Sometimes complications require additional surgeries, removal, or replacements.

The draft guide also recommends silicone gel-filled breast implant rupture screening recommendations, materials and device descriptions, and a patient device card.

MRI’s are the most effective way to detect ruptures in saline or silicone gel-filled breast implants. Saline and silicone gel-filled implants are the only type of breast implants available in the U.S.

Both have a silicone outer layer, but saline implants are filled with saline on the inside and silicone gel-filled implants are filled with silicone gel.

These implants are placed under breast tissue or the chest muscle to either increase breast size or replace breast tissue.

Rupture happens when the outer silicone layer develops a tear or hole, and deflation happens when a saline breast implant develops a leak.

This can happen naturally from aging of the implant or from physical pressure and rough handling (like during a mammogram or surgical procedure).

It is sometimes noticeable when the breast loses its size or shape, but a “silent rupture” can also occur which is completely undetectable.

The FDA recommends that breast implant patients receive MRI screening three years after the initial surgery and then every two years after that. If rupturing has occurred, the implant must be surgically removed.

Most of the 300,000 women who receive breast implants each year are extremely satisfied.

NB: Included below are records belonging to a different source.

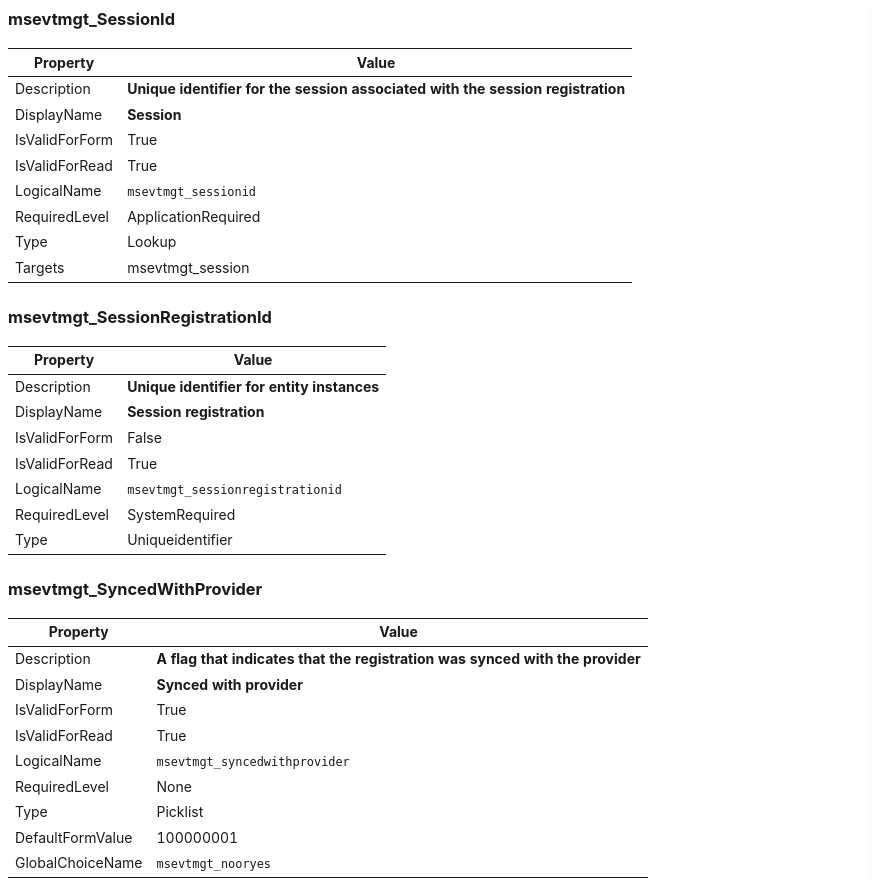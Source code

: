### <a name="BKMK_msevtmgt_SessionId"></a> msevtmgt_SessionId

|Property|Value|
|---|---|
|Description|**Unique identifier for the session associated with the session registration**|
|DisplayName|**Session**|
|IsValidForForm|True|
|IsValidForRead|True|
|LogicalName|`msevtmgt_sessionid`|
|RequiredLevel|ApplicationRequired|
|Type|Lookup|
|Targets|msevtmgt_session|

### <a name="BKMK_msevtmgt_SessionRegistrationId"></a> msevtmgt_SessionRegistrationId

|Property|Value|
|---|---|
|Description|**Unique identifier for entity instances**|
|DisplayName|**Session registration**|
|IsValidForForm|False|
|IsValidForRead|True|
|LogicalName|`msevtmgt_sessionregistrationid`|
|RequiredLevel|SystemRequired|
|Type|Uniqueidentifier|

### <a name="BKMK_msevtmgt_SyncedWithProvider"></a> msevtmgt_SyncedWithProvider

|Property|Value|
|---|---|
|Description|**A flag that indicates that the registration was synced with the provider**|
|DisplayName|**Synced with provider**|
|IsValidForForm|True|
|IsValidForRead|True|
|LogicalName|`msevtmgt_syncedwithprovider`|
|RequiredLevel|None|
|Type|Picklist|
|DefaultFormValue|100000001|
|GlobalChoiceName|`msevtmgt_nooryes`|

In 2018, breast augmentation was the most popular cosmetic surgery in the US. However rare a breast implant related disease may be, it is important that patients are completely informed before making this life changing decision.

To remain informed, check out the National Breast Implant Registry.

To report complications with your breast implants go to MedWatch and include the device name, manufacturer’s name, and the details of the complications or any necessary surgical interventions.